Excerpts from a dataset:
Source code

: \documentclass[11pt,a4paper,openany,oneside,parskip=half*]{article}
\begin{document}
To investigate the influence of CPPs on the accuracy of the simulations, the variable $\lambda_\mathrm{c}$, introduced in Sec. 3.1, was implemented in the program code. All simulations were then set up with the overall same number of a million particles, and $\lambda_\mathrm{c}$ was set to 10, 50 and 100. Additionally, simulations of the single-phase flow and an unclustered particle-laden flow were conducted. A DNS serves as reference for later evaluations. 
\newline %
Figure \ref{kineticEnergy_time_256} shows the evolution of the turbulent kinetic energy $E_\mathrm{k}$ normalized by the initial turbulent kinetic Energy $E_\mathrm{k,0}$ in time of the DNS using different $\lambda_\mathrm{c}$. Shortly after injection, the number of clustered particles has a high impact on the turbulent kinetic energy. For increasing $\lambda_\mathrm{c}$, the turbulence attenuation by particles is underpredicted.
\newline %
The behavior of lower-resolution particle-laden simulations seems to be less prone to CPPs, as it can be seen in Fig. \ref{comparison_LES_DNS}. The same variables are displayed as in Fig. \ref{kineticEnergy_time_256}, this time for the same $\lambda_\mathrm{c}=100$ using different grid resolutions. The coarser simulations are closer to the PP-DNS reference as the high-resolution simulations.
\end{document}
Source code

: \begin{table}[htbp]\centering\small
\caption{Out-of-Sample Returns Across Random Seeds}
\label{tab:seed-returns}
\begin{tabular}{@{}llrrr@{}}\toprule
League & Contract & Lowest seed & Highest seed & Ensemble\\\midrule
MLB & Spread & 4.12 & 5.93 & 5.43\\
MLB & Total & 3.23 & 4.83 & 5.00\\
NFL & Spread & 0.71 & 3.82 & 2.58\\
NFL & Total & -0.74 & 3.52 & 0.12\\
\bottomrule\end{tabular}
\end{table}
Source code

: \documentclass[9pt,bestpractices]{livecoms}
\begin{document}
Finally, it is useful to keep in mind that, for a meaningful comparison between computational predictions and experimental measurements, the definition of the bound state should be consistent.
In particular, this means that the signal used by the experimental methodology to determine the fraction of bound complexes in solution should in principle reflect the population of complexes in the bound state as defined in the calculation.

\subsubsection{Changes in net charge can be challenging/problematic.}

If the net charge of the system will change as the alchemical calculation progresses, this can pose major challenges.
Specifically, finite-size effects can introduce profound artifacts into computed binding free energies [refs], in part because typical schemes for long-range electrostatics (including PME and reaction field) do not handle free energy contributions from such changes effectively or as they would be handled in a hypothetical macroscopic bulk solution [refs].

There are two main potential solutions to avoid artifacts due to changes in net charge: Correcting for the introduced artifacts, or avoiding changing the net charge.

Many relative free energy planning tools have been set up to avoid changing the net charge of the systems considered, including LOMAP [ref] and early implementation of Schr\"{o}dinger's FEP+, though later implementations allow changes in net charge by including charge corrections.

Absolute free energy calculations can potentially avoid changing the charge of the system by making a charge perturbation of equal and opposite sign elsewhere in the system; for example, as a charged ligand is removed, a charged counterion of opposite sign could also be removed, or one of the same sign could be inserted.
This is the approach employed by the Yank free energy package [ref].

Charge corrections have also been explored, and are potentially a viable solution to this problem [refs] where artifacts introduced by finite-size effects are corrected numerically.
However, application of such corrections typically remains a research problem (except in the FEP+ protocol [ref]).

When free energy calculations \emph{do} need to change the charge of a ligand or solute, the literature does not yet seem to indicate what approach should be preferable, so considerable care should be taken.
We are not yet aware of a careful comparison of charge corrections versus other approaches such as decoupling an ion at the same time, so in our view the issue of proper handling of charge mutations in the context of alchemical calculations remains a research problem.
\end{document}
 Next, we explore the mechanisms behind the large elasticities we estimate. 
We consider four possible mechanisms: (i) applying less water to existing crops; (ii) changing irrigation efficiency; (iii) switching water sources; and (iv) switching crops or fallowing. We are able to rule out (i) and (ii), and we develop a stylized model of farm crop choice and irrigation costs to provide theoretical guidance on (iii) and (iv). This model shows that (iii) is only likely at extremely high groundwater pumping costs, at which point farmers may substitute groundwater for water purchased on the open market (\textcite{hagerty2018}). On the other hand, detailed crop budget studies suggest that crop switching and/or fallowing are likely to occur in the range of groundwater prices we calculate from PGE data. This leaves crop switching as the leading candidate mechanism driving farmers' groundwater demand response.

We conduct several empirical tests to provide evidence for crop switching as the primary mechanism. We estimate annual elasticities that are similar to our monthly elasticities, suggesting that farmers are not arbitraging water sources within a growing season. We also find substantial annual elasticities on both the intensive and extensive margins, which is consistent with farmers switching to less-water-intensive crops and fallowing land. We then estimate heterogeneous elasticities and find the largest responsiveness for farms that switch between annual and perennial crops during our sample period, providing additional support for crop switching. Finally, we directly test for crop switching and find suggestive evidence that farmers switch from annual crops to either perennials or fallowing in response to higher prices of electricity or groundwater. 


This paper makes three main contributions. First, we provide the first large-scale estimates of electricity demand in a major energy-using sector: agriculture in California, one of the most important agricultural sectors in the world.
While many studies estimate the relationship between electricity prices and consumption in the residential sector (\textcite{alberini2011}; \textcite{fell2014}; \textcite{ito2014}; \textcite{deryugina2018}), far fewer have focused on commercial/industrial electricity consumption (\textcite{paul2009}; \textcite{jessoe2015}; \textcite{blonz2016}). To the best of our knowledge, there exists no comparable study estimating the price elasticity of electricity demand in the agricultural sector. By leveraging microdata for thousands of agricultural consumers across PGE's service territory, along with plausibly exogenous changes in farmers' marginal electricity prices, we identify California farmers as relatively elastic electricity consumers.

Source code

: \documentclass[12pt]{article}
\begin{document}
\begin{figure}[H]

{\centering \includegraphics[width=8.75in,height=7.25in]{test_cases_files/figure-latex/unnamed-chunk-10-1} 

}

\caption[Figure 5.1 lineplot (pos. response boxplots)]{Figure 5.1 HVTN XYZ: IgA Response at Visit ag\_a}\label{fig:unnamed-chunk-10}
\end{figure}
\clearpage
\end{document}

● **TASK ITEM**:
Extract every line from the records above that contains the word "experimental".

● **WRITTEN REPLY**:
Finally, it is useful to keep in mind that, for a meaningful comparison between computational predictions and experimental measurements, the definition of the bound state should be consistent.
In particular, this means that the signal used by the experimental methodology to determine the fraction of bound complexes in solution should in principle reflect the population of complexes in the bound state as defined in the calculation.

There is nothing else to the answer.